A question for all you foley/location/EFX recordists out there...
I recently spent an hour or two with a few balloons in my quiet room. Yes, microphones were involved... I recorded the entire time with an H4N and a large diaphragm condenser, blowing them up, squeaking, spinning wooden dowels around inside, &tc. This means that I have a stereo file from the onboard mics and a mono for the condenser, both of which are nigh on two hours long.
I didn't have a plan since I was just fooling around with a borrowed recorder to see what kind of sounds I could get. However, I've just spent the last half hour editing and now that I've looked up, I see that I've only cut 3 minutes worth of clean sounds so far and still have more than an hour and a half worth of raw stuff to go through. And it's not as if I can just eyeball it and skip to bits that look like they might be good; too many easy to miss nuances that sit way down with tiny waveforms.

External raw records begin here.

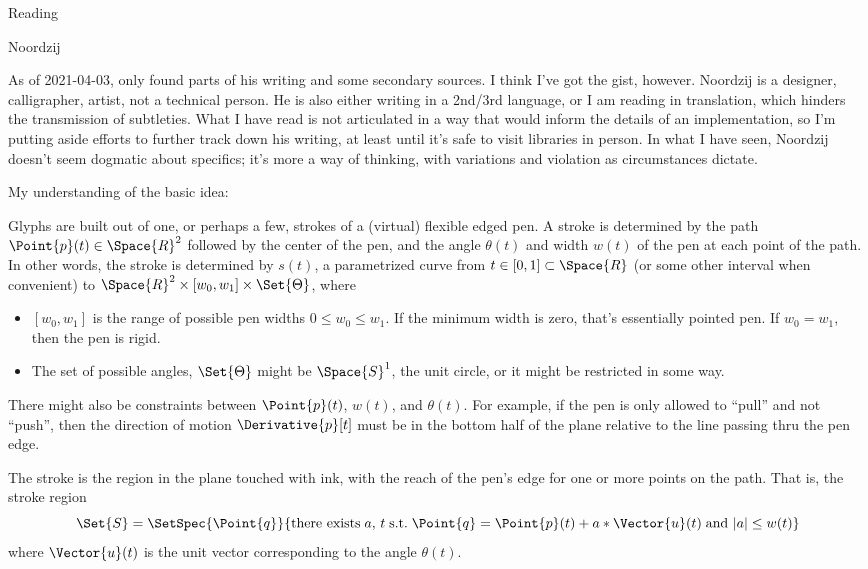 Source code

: \documentclass[11pt]{PalisadesLakesBook}
\begin{document}
\begin{plSection}{Reading}
\begin{plSection}{Noordzij}

As of 2021-04-03, only found parts of his writing
and some secondary sources.
I think I've got the gist, however.
Noordzij is a designer, calligrapher, artist, not a technical
person. 
He is also either writing in a 2nd/3rd language,
or I am reading in translation,
which hinders the transmission of subtleties.
What I have read is not articulated in a way that would inform 
the details of an implementation, so I'm putting aside efforts
to further track down his writing, at least until it's 
safe to visit libraries in person.
In what I have seen, Noordzij doesn't seem dogmatic 
about specifics;
it's more a way of thinking, with variations and violation
as circumstances dictate.

My understanding of the basic idea:

Glyphs are built out of one, or perhaps a few, strokes 
of a (virtual) flexible edged pen.
A stroke is determined by the path $\Point{p}(t) \in \Space{R}^2$
followed by the center of the pen,
and the angle $\theta(t)$ and width $w(t)$
of the pen at each point of the path.
In other words, the stroke is determined 
by $s(t)$, a parametrized curve 
from $t \in \left[ 0, 1 \right] \subset \Space{R}$
(or some other interval when convenient)
to $\Space{R}^2 \times 
\left[ w_{0}, w_{1} \right] 
\times \Set{\Theta}$,
where 
\begin{itemize}

  \item $\left[ w_{0}, w_{1} \right]$ is 
the range of possible pen widths $0 \leq w_{0} \leq w_{1}$.
If the minimum width is zero, that's essentially pointed pen.
If $w_{0}=w_{1}$, then the pen is rigid.

  \item The set of possible angles, $\Set{\Theta}$
  might be $\Space{S}^{1}$, the unit circle,
  or it might be restricted in some way. 
\end{itemize}
There might also be constraints between 
$\Point{p}(t)$, $w(t)$, and $\theta(t)$.
For example, if the pen is only allowed to ``pull''
and not ``push'', then the direction of motion 
$\Derivative{p}[t]$ must be in the bottom half of the 
plane relative to the line passing thru the pen edge.

The stroke is the region in the plane touched with ink,
with the reach of the pen's edge for one or more points 
on the path.
That is, the stroke region 
\begin{equation}
\Set{S} = 
\SetSpec{\Point{q}}{\text{there exists} \; a,\,t \; \text{s.t.} \; 
\Point{q} = \Point{p}(t) + a*\Vector{u}(t) \;\text{and}\ 
|a| \leq w(t)
}
\end{equation}
where $\Vector{u}(t)$ is the unit vector corresponding to the
angle $\theta(t)$.


\end{plSection}
\end{plSection}
\end{document}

My question is, how do I go organize my recordings so that I don't have to spend all of the rest of my life editing balloon squeaks?

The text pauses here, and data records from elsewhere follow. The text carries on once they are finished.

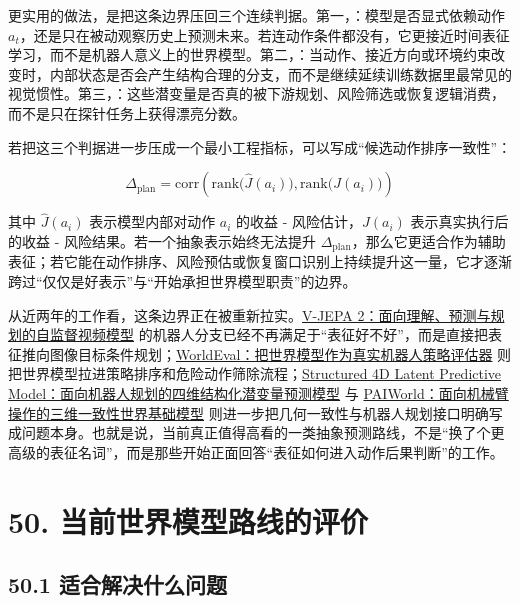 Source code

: 更实用的做法，是把这条边界压回三个连续判据。第一，\texttt{}：模型是否显式依赖动作 \(a_t\)，还是只在被动观察历史上预测未来。若连动作条件都没有，它更接近时间表征学习，而不是机器人意义上的世界模型。第二，\texttt{}：当动作、接近方向或环境约束改变时，内部状态是否会产生结构合理的分支，而不是继续延续训练数据里最常见的视觉惯性。第三，\texttt{}：这些潜变量是否真的被下游规划、风险筛选或恢复逻辑消费，而不是只在探针任务上获得漂亮分数。

若把这三个判据进一步压成一个最小工程指标，可以写成“候选动作排序一致性”：

\begingroup
\scriptsize
\begin{equation*}
\Delta_{\text{plan}}
=
\mathrm{corr}
\left(
\mathrm{rank}\bigl(\hat{J}(a_i)\bigr),
\mathrm{rank}\bigl(J(a_i)\bigr)
\right)
\end{equation*}
\endgroup

其中 \(\hat{J}(a_i)\) 表示模型内部对动作 \(a_i\) 的收益 - 风险估计，\(J(a_i)\) 表示真实执行后的收益 - 风险结果。若一个抽象表示始终无法提升 \(\Delta_{\text{plan}}\)，那么它更适合作为辅助表征；若它能在动作排序、风险预估或恢复窗口识别上持续提升这一量，它才逐渐跨过“仅仅是好表示”与“开始承担世界模型职责”的边界。

从近两年的工作看，这条边界正在被重新拉实。\href{https://arxiv.org/abs/2506.09985}{V-JEPA 2：面向理解、预测与规划的自监督视频模型} 的机器人分支已经不再满足于“表征好不好”，而是直接把表征推向图像目标条件规划；\href{https://arxiv.org/abs/2505.19017}{WorldEval：把世界模型作为真实机器人策略评估器} 则把世界模型拉进策略排序和危险动作筛除流程；\href{https://arxiv.org/abs/2607.01166}{Structured 4D Latent Predictive Model：面向机器人规划的四维结构化潜变量预测模型} 与 \href{https://arxiv.org/abs/2606.18375}{PAIWorld：面向机械臂操作的三维一致性世界基础模型} 则进一步把几何一致性与机器人规划接口明确写成问题本身。也就是说，当前真正值得高看的一类抽象预测路线，不是“换了个更高级的表征名词”，而是那些开始正面回答“表征如何进入动作后果判断”的工作。

\section*{50. 当前世界模型路线的评价}

\subsection*{50.1 适合解决什么问题}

When you're doing a foley or EFX session, do you have a particular order in which you do things? i.e./ Specific movements first (breaths, then squeaks, then spins), then move onto the silly/fun part trying to make it make weird noises?
Or does it take just as much time either way, so just have at 'er and worry about it later?

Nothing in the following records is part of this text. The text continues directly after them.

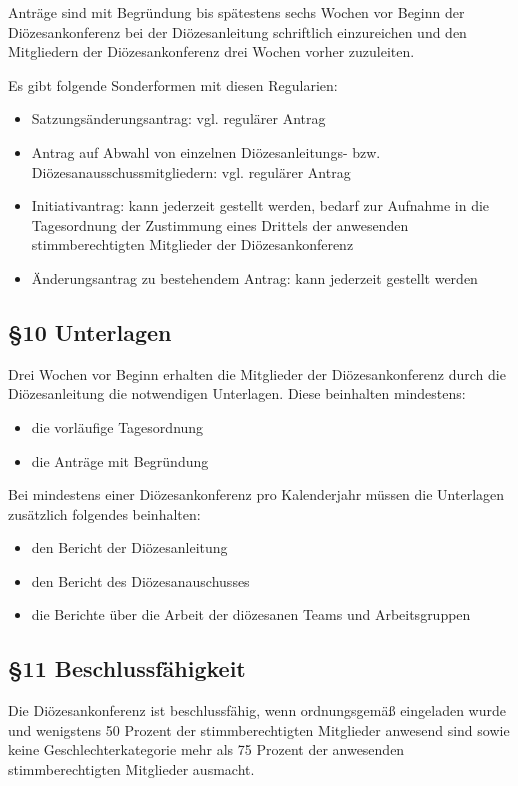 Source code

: \documentclass[12pt]{report}
\begin{document}
\begin{justify}
Anträge sind mit Begründung bis spätestens sechs Wochen vor Beginn der Diözesankonferenz bei der Diözesanleitung
schriftlich einzureichen und den Mitgliedern der Diözesankonferenz drei Wochen vorher zuzuleiten.

Es gibt folgende Sonderformen mit diesen Regularien:
\begin{itemize}
  \item Satzungsänderungsantrag: vgl. regulärer Antrag
  \item Antrag auf Abwahl von einzelnen Diözesanleitungs- bzw. Diözesanausschussmitgliedern:
        vgl. regulärer Antrag
  \item Initiativantrag: kann jederzeit gestellt werden, bedarf zur Aufnahme in die Tagesordnung der Zustimmung
        eines Drittels der anwesenden stimmberechtigten Mitglieder der Diözesankonferenz
  \item Änderungsantrag zu bestehendem Antrag: kann jederzeit gestellt werden
\end{itemize}

\subsection*{§10 Unterlagen}
Drei Wochen vor Beginn erhalten die Mitglieder der Diözesankonferenz durch die Diözesanleitung die notwendigen
Unterlagen. Diese beinhalten mindestens:
\begin{itemize}
  \item die vorläufige Tagesordnung
  \item die Anträge mit Begründung
\end{itemize}

Bei mindestens einer Diözesankonferenz pro Kalenderjahr müssen die Unterlagen
zusätzlich folgendes beinhalten:
\begin{itemize}
  \item den Bericht der Diözesanleitung
  \item den Bericht des Diözesanauschusses
  \item die Berichte über die Arbeit der diözesanen Teams und Arbeitsgruppen
\end{itemize}

\subsection*{§11 Beschlussfähigkeit}
Die Diözesankonferenz ist beschlussfähig, wenn ordnungsgemäß eingeladen wurde und wenigstens 50 Prozent
der stimmberechtigten Mitglieder anwesend sind sowie keine Geschlechterkategorie mehr als 75 Prozent der anwesenden stimmberechtigten Mitglieder ausmacht.


\end{justify}
\end{document}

It makes sense to me to plan stuff out (at least have a general idea of what I want), but I worry that sticking too closely to a rule like that might miss opportunities to get great sounds. The problem with that is that I'm totally ADD and get sonically sidetracked/fixated really easily. I'm planning to do a day in the forest soon, and I know I'll end up with at least twice the two hours I did with balloons.
Also, on the editing side, how do you know when to stop? which stuff is actually likely useable, and what's not?